I don’t know the reasons that some of the families decided to testify, though I am sure they all had important ones. Maybe some thought they should do anything they could to help get any al qaeda member executed as a measure of vengeance for the ones they love. Maybe some went there to go on record with their pain, to make sure their story and the memory of their loved ones is preserved for the future. But I can’t help but think that some of them went there hoping to see some flicker of remorse, some sign that beneath the façade of this raving wannabee menace is a human being who might feel the smallest bit of relief that he was not involved with the destruction, or the least bit of understanding that the victims of 9/11 were not “the great satan” but regular people who went to work and loved their families. I hope I am wrong, but I’m probably not. Victims and their families speak to criminals all the time, and often the criminal, powerless now even to turn away from what he doesn’t want to hear, will take the weapon he’s given – hope - and use it to bash his victims one last time.

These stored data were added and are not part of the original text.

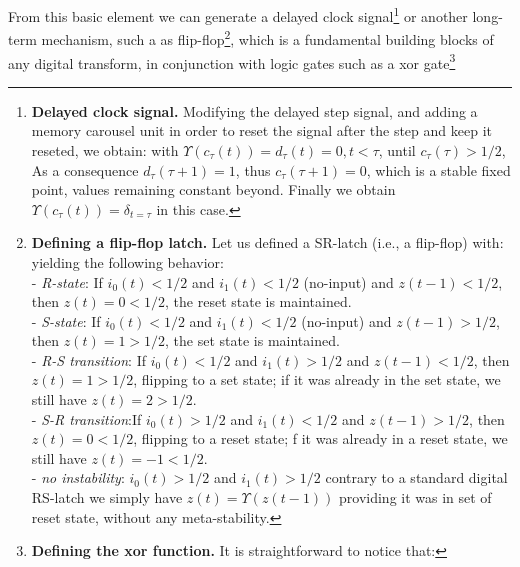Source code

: From this basic element we can generate a delayed clock signal\footnote{{\bf Delayed clock signal.} Modifying the delayed step signal, and adding a memory carousel unit in order to reset the signal after the step and keep it reseted, we obtain: 
with $\Upsilon(c_\tau(t)) = d_\tau(t) = 0, t < \tau$, until $c_\tau(\tau) > 1/2$, As a consequence $d_\tau(\tau + 1) = 1$, thus $c_\tau(\tau + 1) = 0$, which is a stable fixed point, values remaining constant beyond. Finally we obtain $\Upsilon(c_\tau(t)) = \delta_{t=\tau}$ in this case.
\hr} or another long-term mechanism, such a as flip-flop\footnote{{\bf Defining a flip-flop latch.} Let us defined a SR-latch (i.e., a flip-flop) with:
yielding the following behavior:
\\- {\em R-state}: If $i_0(t) < 1/2$ and $i_1(t) < 1/2$ (no-input) and $z(t-1) < 1/2$, then $z(t) = 0 < 1/2$, the reset state is maintained.
\\- {\em S-state}: If $i_0(t) < 1/2$ and $i_1(t) < 1/2$ (no-input) and $z(t-1) > 1/2$, then $z(t) = 1 > 1/2$, the set state is maintained.
\\- {\em R-S transition}: If $i_0(t) < 1/2$ and $i_1(t) > 1/2$  and $z(t-1) < 1/2$, then $z(t) = 1 > 1/2$, flipping to a set state; if it was already in the set state, we still have $z(t) = 2 > 1/2$.
\\- {\em S-R transition}:If $i_0(t) > 1/2$ and $i_1(t) < 1/2$  and $z(t-1) > 1/2$, then $z(t) = 0 < 1/2$, flipping to a reset state; f it was already in a reset state, we still have $z(t) = - 1 < 1/2$.
\\- {\em no instability}: $i_0(t) > 1/2$ and $i_1(t) > 1/2$ contrary to a standard digital RS-latch we simply have $z(t) = \Upsilon(z(t-1))$ providing it was in set of reset state, without any meta-stability.
\hr}, which is a fundamental building blocks of any digital transform, in conjunction with logic gates such as a xor gate\footnote{{\bf Defining the xor function.} It is straightforward to notice that: 
}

Now that Zachy has caused all of the pain that he can with his big mouth, pain that he was unable to inflict as a human bomb, we should send him off to Supermax with the Unabomber to live out his days in a little cell. However, we will more than likely hand him one more chance to wield power, power that he never could have achieved as a free man left to his own devices. When he is executed, this marginal, malfunctioning, misfit will become a martyr, revered among the fanatics as a great hero of al qaeda. He will inspire more dimwits with no other prospects to take up the cause of Zachy, avenge his murder at the hands of the great satan, and take their places along side him with the 40 virgins and all that other crap they are promised for being mass murderers. I know I am out of step when it comes to the death penalty, and I know that most of America wants him to fry for what he’s done (or meant to do), but I would rather see him come to a unexciting, pathetic end that is more in keeping with his useless life. However, if we must execute him, I believe we should do it with a ham sandwich sitting on his lap, so that at least he won’t get the virgins up there in psycho heaven.